**Problem requirements**
Below are the records. State how many of their lines hold the word "Performance", and add nothing else.

(Beginning of Data extracts)

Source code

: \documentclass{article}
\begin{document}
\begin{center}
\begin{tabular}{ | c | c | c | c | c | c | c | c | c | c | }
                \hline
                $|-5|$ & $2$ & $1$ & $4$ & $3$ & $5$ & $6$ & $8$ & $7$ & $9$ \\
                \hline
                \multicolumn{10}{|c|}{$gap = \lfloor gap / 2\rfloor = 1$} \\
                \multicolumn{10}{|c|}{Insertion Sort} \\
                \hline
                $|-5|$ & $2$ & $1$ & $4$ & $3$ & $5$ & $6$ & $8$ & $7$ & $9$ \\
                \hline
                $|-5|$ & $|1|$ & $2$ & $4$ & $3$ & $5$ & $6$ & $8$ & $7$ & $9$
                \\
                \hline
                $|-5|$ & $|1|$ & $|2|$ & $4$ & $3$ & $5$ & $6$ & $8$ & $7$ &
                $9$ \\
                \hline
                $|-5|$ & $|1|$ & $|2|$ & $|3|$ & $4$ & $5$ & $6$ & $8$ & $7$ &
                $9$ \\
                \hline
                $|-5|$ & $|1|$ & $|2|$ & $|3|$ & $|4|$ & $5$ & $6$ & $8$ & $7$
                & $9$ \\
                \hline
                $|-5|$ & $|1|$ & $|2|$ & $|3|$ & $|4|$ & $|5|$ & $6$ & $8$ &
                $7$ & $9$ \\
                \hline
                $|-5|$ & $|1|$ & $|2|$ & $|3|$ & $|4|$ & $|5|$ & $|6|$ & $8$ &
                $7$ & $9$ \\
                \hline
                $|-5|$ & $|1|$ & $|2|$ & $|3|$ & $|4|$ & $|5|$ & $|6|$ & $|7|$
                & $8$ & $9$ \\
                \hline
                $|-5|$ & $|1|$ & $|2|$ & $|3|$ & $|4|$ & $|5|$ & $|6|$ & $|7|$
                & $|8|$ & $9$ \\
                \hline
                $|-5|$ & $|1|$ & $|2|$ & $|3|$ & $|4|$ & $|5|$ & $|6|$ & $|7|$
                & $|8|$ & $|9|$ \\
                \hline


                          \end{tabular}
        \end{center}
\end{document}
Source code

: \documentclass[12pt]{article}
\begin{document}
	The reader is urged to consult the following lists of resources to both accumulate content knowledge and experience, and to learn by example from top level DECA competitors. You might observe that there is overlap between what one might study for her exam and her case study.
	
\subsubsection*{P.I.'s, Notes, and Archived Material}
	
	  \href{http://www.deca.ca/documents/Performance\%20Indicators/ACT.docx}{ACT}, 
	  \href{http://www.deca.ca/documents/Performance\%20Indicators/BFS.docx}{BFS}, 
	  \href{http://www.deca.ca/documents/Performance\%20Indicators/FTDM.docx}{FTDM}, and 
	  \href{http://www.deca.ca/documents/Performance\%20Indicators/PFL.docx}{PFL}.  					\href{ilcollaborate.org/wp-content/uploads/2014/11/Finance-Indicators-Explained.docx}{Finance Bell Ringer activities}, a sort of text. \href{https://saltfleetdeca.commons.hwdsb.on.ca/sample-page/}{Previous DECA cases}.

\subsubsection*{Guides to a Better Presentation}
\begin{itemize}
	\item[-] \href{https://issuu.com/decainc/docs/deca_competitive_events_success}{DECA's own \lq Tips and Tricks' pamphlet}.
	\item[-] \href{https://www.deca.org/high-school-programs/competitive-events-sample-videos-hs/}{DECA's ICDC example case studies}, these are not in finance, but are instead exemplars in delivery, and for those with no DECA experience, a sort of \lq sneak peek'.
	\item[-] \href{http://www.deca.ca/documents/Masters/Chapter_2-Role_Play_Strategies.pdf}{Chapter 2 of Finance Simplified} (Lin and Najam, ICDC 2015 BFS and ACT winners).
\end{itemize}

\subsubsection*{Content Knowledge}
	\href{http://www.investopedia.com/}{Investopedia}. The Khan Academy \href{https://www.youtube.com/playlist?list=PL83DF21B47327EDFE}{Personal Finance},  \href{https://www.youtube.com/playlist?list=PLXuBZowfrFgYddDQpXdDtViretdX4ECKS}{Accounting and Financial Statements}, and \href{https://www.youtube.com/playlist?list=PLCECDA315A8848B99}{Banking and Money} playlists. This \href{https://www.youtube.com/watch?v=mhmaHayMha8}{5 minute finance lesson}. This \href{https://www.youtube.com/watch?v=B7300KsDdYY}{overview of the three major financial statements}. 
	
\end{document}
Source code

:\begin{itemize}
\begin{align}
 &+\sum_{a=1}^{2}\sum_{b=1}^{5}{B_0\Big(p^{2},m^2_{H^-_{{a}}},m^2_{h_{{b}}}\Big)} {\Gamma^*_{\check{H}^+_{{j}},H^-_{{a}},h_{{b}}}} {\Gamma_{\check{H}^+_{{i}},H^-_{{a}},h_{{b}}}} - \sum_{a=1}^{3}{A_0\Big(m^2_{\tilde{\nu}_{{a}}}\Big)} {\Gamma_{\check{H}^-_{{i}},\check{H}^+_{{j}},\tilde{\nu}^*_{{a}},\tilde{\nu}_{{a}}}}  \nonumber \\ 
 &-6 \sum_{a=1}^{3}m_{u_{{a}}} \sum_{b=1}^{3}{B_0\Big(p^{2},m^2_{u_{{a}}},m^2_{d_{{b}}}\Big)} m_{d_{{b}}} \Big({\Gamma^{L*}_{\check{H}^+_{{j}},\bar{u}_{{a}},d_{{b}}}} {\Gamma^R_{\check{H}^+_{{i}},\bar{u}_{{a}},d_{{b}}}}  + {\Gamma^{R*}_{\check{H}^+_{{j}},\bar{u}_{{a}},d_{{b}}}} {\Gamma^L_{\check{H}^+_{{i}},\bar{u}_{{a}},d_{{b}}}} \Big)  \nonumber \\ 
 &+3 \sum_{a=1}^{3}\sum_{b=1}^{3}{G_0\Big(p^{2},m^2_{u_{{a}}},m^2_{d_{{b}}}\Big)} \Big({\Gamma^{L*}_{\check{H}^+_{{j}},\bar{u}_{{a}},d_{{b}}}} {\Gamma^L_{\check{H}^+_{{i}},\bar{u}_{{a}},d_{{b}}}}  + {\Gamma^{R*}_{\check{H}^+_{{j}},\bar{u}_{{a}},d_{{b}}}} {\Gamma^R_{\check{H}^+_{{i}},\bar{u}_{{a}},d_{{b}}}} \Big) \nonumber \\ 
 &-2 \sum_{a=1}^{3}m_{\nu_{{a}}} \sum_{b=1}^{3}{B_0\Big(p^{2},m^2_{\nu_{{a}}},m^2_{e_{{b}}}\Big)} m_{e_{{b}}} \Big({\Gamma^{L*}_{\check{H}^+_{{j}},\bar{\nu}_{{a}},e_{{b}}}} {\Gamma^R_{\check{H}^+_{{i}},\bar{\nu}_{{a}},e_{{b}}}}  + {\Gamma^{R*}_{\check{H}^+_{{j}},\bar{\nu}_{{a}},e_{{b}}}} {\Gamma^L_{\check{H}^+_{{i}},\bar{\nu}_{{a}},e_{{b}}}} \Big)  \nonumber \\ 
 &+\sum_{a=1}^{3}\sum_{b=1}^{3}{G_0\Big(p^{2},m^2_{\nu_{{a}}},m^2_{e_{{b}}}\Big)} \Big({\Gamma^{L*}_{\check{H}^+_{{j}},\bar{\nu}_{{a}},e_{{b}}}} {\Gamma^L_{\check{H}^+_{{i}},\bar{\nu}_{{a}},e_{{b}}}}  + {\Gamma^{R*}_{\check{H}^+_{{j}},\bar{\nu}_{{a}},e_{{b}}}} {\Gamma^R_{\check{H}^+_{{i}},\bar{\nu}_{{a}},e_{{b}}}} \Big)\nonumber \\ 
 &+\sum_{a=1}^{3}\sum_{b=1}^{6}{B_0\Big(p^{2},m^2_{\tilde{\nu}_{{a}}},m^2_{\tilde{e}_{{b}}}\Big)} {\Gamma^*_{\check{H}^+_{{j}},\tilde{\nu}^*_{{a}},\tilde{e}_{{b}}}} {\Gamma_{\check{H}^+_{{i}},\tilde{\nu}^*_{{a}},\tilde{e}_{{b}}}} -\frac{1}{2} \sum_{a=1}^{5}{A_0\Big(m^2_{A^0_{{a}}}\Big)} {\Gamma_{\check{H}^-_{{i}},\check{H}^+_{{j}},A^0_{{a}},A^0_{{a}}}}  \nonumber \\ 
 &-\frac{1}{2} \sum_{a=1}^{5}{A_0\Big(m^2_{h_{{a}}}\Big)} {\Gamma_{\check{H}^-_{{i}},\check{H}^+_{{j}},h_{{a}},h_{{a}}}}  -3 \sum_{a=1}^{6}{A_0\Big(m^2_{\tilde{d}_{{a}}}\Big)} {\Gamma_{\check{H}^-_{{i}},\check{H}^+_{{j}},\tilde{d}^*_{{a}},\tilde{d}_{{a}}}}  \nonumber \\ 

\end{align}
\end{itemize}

(End of Data extracts)

**Reply to the exercise**
4